▶ [Stored data]:
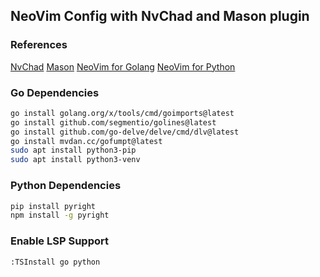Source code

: ## NeoVim Config with NvChad and Mason plugin

### References
[NvChad](https://nvchad.com/)
[Mason](https://github.com/williamboman/mason.nvim)
[NeoVim for Golang](https://www.youtube.com/watch?v=i04sSQjd-qo)
[NeoVim for Python](https://www.youtube.com/watch?v=4BnVeOUeZxc)

### Go Dependencies
```bash 
go install golang.org/x/tools/cmd/goimports@latest
go install github.com/segmentio/golines@latest
go install github.com/go-delve/delve/cmd/dlv@latest
go install mvdan.cc/gofumpt@latest
sudo apt install python3-pip
sudo apt install python3-venv
```

### Python Dependencies
```bash
pip install pyright 
npm install -g pyright
```

### Enable LSP Support
```bash
:TSInstall go python
```
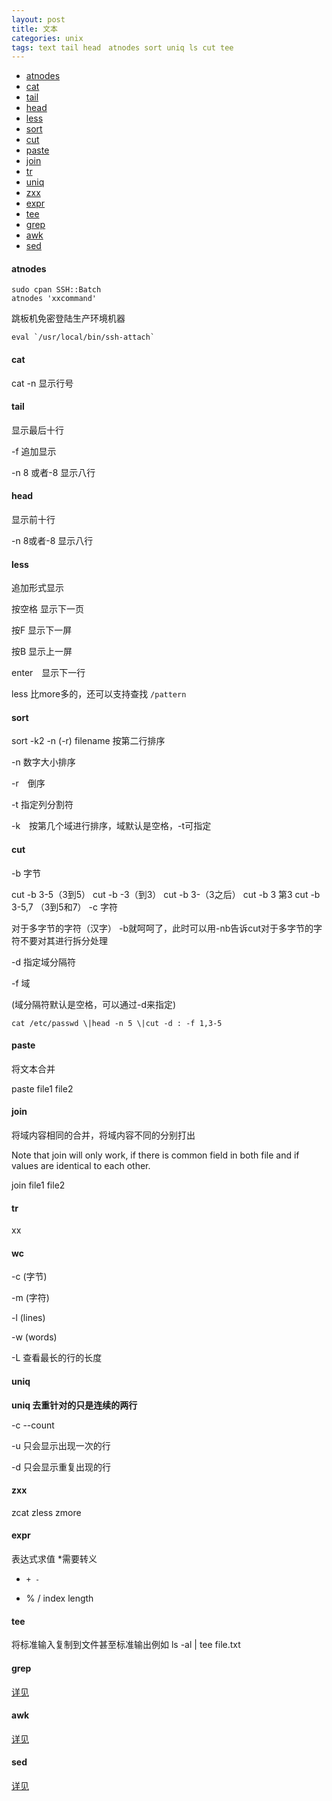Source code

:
 ```yaml
---
layout: post
title: 文本
categories: unix
tags: text tail head　atnodes sort uniq ls cut tee
---
```


*   [atnodes](#atnodes)
*   [cat](#cat)
*   [tail](#tail)
*   [head](#head)
*   [less](#less)
*   [sort](#sort)
*   [cut](#cut)
*   [paste](#paste)
*   [join](#join)
*   [tr](#tr)
*   [uniq](#uniq)
*   [zxx](#zxx)
*   [expr](#expr)
*   [tee](#tee)
*   [grep](#grep)
*   [awk](#awk)
*   [sed](#sed)

#### atnodes

    sudo cpan SSH::Batch
    atnodes 'xxcommand'

跳板机免密登陆生产环境机器

    eval `/usr/local/bin/ssh-attach`

#### cat

cat -n 显示行号

#### tail
显示最后十行

-f 追加显示

-n 8 或者-8   显示八行

#### head
显示前十行

-n 8或者-8   显示八行

#### less
追加形式显示

按空格  显示下一页

按F 显示下一屏

按B 显示上一屏

enter　显示下一行

less 比more多的，还可以支持查找 `/pattern`


#### sort
sort -k2 -n (-r)   filename   按第二行排序

-n 数字大小排序

-r　倒序

-t 指定列分割符

-k　按第几个域进行排序，域默认是空格，-t可指定

#### cut
-b  字节

cut -b 3-5（3到5）      cut -b -3（到3）     cut -b 3-（3之后）  cut -b 3  第3    cut -b  3-5,7 （3到5和7）
-c 字符

对于多字节的字符（汉字） -b就呵呵了，此时可以用-nb告诉cut对于多字节的字符不要对其进行拆分处理

-d 指定域分隔符

-f  域

(域分隔符默认是空格，可以通过-d来指定)

`cat /etc/passwd \|head -n 5 \|cut -d : -f 1,3-5`

#### paste
将文本合并

paste file1 file2

#### join
将域内容相同的合并，将域内容不同的分别打出

Note that join will only work, if there is common field in both file and if values are identical to each other.

join file1 file2

#### tr
xx

#### wc
-c (字节)

-m (字符)

-l (lines)

-w  (words)

-L 查看最长的行的长度

#### uniq

**uniq 去重针对的只是连续的两行**

-c  --count

-u 只会显示出现一次的行

-d 只会显示重复出现的行

#### zxx

zcat zless zmore

#### expr
表达式求值  *需要转义
*     + -
* %   /    index  length

#### tee

将标准输入复制到文件甚至标准输出例如 ls -al | tee file.txt

#### grep

[详见](/2015/12/07/grep)

#### awk

[详见](/1025/12/25/awk)

#### sed

[详见](/2015/12/26/sed)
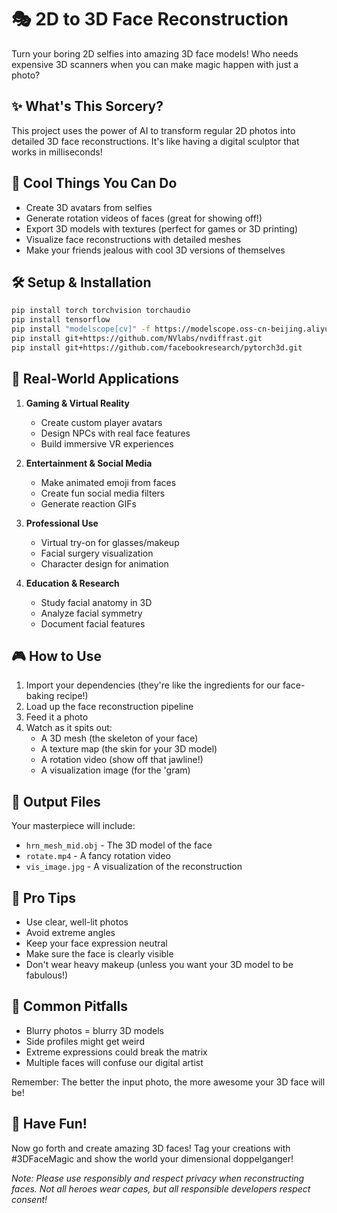 # 🎭 2D to 3D Face Reconstruction 

Turn your boring 2D selfies into amazing 3D face models! Who needs expensive 3D scanners when you can make magic happen with just a photo? 

## ✨ What's This Sorcery?

This project uses the power of AI to transform regular 2D photos into detailed 3D face reconstructions. It's like having a digital sculptor that works in milliseconds!

## 🚀 Cool Things You Can Do

- Create 3D avatars from selfies
- Generate rotation videos of faces (great for showing off!)
- Export 3D models with textures (perfect for games or 3D printing)
- Visualize face reconstructions with detailed meshes
- Make your friends jealous with cool 3D versions of themselves

## 🛠️ Setup & Installation

```bash
pip install torch torchvision torchaudio
pip install tensorflow
pip install "modelscope[cv]" -f https://modelscope.oss-cn-beijing.aliyuncs.com/releases/repo.html
pip install git+https://github.com/NVlabs/nvdiffrast.git
pip install git+https://github.com/facebookresearch/pytorch3d.git
```

## 🎯 Real-World Applications

1. **Gaming & Virtual Reality**
   - Create custom player avatars
   - Design NPCs with real face features
   - Build immersive VR experiences

2. **Entertainment & Social Media**
   - Make animated emoji from faces
   - Create fun social media filters
   - Generate reaction GIFs

3. **Professional Use**
   - Virtual try-on for glasses/makeup
   - Facial surgery visualization
   - Character design for animation

4. **Education & Research**
   - Study facial anatomy in 3D
   - Analyze facial symmetry
   - Document facial features

## 🎮 How to Use

1. Import your dependencies (they're like the ingredients for our face-baking recipe!)
2. Load up the face reconstruction pipeline
3. Feed it a photo
4. Watch as it spits out:
   - A 3D mesh (the skeleton of your face)
   - A texture map (the skin for your 3D model)
   - A rotation video (show off that jawline!)
   - A visualization image (for the 'gram)

## 📝 Output Files

Your masterpiece will include:
- `hrn_mesh_mid.obj` - The 3D model of the face
- `rotate.mp4` - A fancy rotation video
- `vis_image.jpg` - A visualization of the reconstruction

## 🎨 Pro Tips

- Use clear, well-lit photos
- Avoid extreme angles
- Keep your face expression neutral
- Make sure the face is clearly visible
- Don't wear heavy makeup (unless you want your 3D model to be fabulous!)

## 🚫 Common Pitfalls

- Blurry photos = blurry 3D models
- Side profiles might get weird
- Extreme expressions could break the matrix
- Multiple faces will confuse our digital artist

Remember: The better the input photo, the more awesome your 3D face will be! 

## 🎉 Have Fun!

Now go forth and create amazing 3D faces! Tag your creations with #3DFaceMagic and show the world your dimensional doppelganger! 

*Note: Please use responsibly and respect privacy when reconstructing faces. Not all heroes wear capes, but all responsible developers respect consent!*
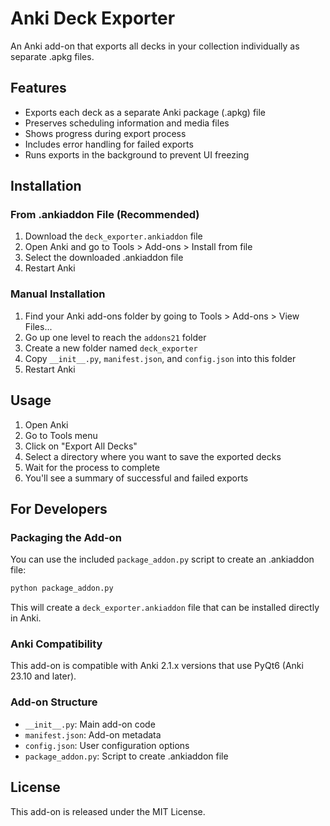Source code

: # Anki Deck Exporter

An Anki add-on that exports all decks in your collection individually as separate .apkg files.

## Features

- Exports each deck as a separate Anki package (.apkg) file
- Preserves scheduling information and media files
- Shows progress during export process
- Includes error handling for failed exports
- Runs exports in the background to prevent UI freezing

## Installation

### From .ankiaddon File (Recommended)

1. Download the `deck_exporter.ankiaddon` file
2. Open Anki and go to Tools > Add-ons > Install from file
3. Select the downloaded .ankiaddon file
4. Restart Anki

### Manual Installation

1. Find your Anki add-ons folder by going to Tools > Add-ons > View Files...
2. Go up one level to reach the `addons21` folder
3. Create a new folder named `deck_exporter`
4. Copy `__init__.py`, `manifest.json`, and `config.json` into this folder
5. Restart Anki

## Usage

1. Open Anki
2. Go to Tools menu
3. Click on "Export All Decks"
4. Select a directory where you want to save the exported decks
5. Wait for the process to complete
6. You'll see a summary of successful and failed exports

## For Developers

### Packaging the Add-on

You can use the included `package_addon.py` script to create an .ankiaddon file:

```bash
python package_addon.py
```

This will create a `deck_exporter.ankiaddon` file that can be installed directly in Anki.

### Anki Compatibility

This add-on is compatible with Anki 2.1.x versions that use PyQt6 (Anki 23.10 and later).

### Add-on Structure

- `__init__.py`: Main add-on code
- `manifest.json`: Add-on metadata
- `config.json`: User configuration options
- `package_addon.py`: Script to create .ankiaddon file

## License

This add-on is released under the MIT License. 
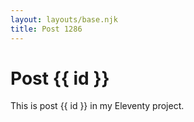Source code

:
 ```yaml
---
layout: layouts/base.njk
title: Post 1286
---
```


# Post {{ id }}

This is post {{ id }} in my Eleventy project.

▶ [How to complete this task]:
Without any pictures, output exactly the lines from the start of the material through the line that contains "### Go Dependencies", and only those.

▶ [Result of this exercise]:
Source code

: ## NeoVim Config with NvChad and Mason plugin

### References
[NvChad](https://nvchad.com/)
[Mason](https://github.com/williamboman/mason.nvim)
[NeoVim for Golang](https://www.youtube.com/watch?v=i04sSQjd-qo)
[NeoVim for Python](https://www.youtube.com/watch?v=4BnVeOUeZxc)

### Go Dependencies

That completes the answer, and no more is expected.